Task prompt: The expected answer is the set of lines in the data below between the line holding "根据《系统集成项目管理工程师教程》中所述" and the line holding "文件共享是指主动地在网络上（", inclusive, written out exactly.

Items listed in a dataset
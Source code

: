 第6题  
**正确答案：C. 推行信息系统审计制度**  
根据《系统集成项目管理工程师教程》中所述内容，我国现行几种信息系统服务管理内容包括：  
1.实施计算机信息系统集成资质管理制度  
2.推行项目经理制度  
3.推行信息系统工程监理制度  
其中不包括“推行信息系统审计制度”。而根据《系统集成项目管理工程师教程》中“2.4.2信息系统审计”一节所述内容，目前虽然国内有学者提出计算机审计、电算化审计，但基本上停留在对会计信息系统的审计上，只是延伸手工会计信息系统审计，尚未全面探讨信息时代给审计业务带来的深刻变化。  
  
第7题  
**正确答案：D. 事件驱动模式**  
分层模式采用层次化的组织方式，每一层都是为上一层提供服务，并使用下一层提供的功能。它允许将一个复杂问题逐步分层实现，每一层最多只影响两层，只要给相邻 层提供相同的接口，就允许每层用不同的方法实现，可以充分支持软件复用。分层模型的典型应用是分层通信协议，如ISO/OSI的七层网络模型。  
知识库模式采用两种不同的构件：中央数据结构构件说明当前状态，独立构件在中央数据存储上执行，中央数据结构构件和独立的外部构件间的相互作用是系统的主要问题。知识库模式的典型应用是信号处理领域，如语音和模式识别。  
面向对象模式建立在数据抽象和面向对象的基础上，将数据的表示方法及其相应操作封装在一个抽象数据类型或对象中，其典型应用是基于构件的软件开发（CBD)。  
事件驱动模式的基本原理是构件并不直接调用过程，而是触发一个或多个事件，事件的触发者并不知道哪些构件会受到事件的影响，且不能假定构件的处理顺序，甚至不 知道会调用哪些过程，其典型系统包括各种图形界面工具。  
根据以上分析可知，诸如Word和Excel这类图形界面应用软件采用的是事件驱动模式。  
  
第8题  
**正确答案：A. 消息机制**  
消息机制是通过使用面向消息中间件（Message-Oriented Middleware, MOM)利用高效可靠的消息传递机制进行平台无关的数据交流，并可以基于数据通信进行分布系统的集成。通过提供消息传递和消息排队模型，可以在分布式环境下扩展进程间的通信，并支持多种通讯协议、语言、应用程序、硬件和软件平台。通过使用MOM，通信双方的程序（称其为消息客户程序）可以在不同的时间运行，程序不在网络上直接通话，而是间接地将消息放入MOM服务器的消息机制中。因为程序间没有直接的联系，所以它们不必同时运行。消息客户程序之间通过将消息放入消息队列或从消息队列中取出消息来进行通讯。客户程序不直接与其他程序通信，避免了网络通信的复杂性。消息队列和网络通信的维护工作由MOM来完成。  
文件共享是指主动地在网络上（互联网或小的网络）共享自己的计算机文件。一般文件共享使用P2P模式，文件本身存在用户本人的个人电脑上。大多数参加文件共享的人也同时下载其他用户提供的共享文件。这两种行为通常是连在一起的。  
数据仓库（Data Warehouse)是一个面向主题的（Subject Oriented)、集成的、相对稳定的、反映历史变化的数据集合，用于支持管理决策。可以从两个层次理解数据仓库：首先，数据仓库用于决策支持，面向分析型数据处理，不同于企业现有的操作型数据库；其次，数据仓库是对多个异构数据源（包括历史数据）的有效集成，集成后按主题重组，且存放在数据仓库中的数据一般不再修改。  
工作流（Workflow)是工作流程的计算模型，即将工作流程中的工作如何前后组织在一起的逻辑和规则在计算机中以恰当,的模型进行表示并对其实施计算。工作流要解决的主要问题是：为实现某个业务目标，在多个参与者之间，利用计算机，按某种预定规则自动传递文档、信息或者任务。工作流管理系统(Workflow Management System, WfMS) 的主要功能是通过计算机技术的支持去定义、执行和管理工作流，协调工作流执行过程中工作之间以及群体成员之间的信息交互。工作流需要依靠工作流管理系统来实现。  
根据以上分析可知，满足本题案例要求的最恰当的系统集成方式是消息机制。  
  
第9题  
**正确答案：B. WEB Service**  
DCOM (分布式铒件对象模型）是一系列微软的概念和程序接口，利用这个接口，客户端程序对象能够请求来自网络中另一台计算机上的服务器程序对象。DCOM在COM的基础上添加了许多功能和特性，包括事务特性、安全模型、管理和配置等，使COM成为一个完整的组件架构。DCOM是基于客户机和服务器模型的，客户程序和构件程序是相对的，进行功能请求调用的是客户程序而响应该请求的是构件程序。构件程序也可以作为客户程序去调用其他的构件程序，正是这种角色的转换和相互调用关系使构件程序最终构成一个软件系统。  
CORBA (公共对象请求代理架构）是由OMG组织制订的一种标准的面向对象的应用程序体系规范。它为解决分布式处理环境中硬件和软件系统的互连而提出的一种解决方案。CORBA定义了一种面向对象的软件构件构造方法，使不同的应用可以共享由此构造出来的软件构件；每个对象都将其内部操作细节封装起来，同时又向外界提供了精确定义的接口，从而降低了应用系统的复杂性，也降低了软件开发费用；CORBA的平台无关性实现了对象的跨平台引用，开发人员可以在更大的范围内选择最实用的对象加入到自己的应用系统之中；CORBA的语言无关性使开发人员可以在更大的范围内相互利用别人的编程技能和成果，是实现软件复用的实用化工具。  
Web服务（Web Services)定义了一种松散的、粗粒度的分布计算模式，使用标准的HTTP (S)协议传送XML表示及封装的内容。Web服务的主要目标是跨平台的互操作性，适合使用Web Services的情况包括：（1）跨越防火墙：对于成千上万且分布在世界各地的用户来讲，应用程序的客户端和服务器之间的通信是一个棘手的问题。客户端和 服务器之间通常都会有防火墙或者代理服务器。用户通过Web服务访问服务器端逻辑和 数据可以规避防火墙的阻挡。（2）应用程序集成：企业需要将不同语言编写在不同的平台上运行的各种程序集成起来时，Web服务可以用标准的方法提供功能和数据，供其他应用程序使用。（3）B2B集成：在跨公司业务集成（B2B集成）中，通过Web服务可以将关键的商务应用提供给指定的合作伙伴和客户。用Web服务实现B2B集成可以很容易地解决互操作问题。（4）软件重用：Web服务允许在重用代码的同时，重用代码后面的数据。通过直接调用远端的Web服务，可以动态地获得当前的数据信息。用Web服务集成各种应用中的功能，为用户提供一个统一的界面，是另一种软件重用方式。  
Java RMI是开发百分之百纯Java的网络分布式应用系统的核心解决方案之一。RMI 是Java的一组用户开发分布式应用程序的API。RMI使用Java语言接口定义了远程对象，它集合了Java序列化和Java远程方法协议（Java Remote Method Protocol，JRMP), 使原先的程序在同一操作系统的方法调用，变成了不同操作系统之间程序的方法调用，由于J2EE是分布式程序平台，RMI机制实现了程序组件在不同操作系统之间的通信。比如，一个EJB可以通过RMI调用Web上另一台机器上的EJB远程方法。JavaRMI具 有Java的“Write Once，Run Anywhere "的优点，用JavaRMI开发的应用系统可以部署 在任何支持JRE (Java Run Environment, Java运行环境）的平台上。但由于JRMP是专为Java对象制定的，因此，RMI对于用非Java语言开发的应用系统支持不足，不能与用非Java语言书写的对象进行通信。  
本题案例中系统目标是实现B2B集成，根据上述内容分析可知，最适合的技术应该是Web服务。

Answer box:
根据《系统集成项目管理工程师教程》中所述内容，我国现行几种信息系统服务管理内容包括：  
1.实施计算机信息系统集成资质管理制度  
2.推行项目经理制度  
3.推行信息系统工程监理制度  
其中不包括“推行信息系统审计制度”。而根据《系统集成项目管理工程师教程》中“2.4.2信息系统审计”一节所述内容，目前虽然国内有学者提出计算机审计、电算化审计，但基本上停留在对会计信息系统的审计上，只是延伸手工会计信息系统审计，尚未全面探讨信息时代给审计业务带来的深刻变化。  
  
第7题  
**正确答案：D. 事件驱动模式**  
分层模式采用层次化的组织方式，每一层都是为上一层提供服务，并使用下一层提供的功能。它允许将一个复杂问题逐步分层实现，每一层最多只影响两层，只要给相邻 层提供相同的接口，就允许每层用不同的方法实现，可以充分支持软件复用。分层模型的典型应用是分层通信协议，如ISO/OSI的七层网络模型。  
知识库模式采用两种不同的构件：中央数据结构构件说明当前状态，独立构件在中央数据存储上执行，中央数据结构构件和独立的外部构件间的相互作用是系统的主要问题。知识库模式的典型应用是信号处理领域，如语音和模式识别。  
面向对象模式建立在数据抽象和面向对象的基础上，将数据的表示方法及其相应操作封装在一个抽象数据类型或对象中，其典型应用是基于构件的软件开发（CBD)。  
事件驱动模式的基本原理是构件并不直接调用过程，而是触发一个或多个事件，事件的触发者并不知道哪些构件会受到事件的影响，且不能假定构件的处理顺序，甚至不 知道会调用哪些过程，其典型系统包括各种图形界面工具。  
根据以上分析可知，诸如Word和Excel这类图形界面应用软件采用的是事件驱动模式。  
  
第8题  
**正确答案：A. 消息机制**  
消息机制是通过使用面向消息中间件（Message-Oriented Middleware, MOM)利用高效可靠的消息传递机制进行平台无关的数据交流，并可以基于数据通信进行分布系统的集成。通过提供消息传递和消息排队模型，可以在分布式环境下扩展进程间的通信，并支持多种通讯协议、语言、应用程序、硬件和软件平台。通过使用MOM，通信双方的程序（称其为消息客户程序）可以在不同的时间运行，程序不在网络上直接通话，而是间接地将消息放入MOM服务器的消息机制中。因为程序间没有直接的联系，所以它们不必同时运行。消息客户程序之间通过将消息放入消息队列或从消息队列中取出消息来进行通讯。客户程序不直接与其他程序通信，避免了网络通信的复杂性。消息队列和网络通信的维护工作由MOM来完成。  
文件共享是指主动地在网络上（互联网或小的网络）共享自己的计算机文件。一般文件共享使用P2P模式，文件本身存在用户本人的个人电脑上。大多数参加文件共享的人也同时下载其他用户提供的共享文件。这两种行为通常是连在一起的。  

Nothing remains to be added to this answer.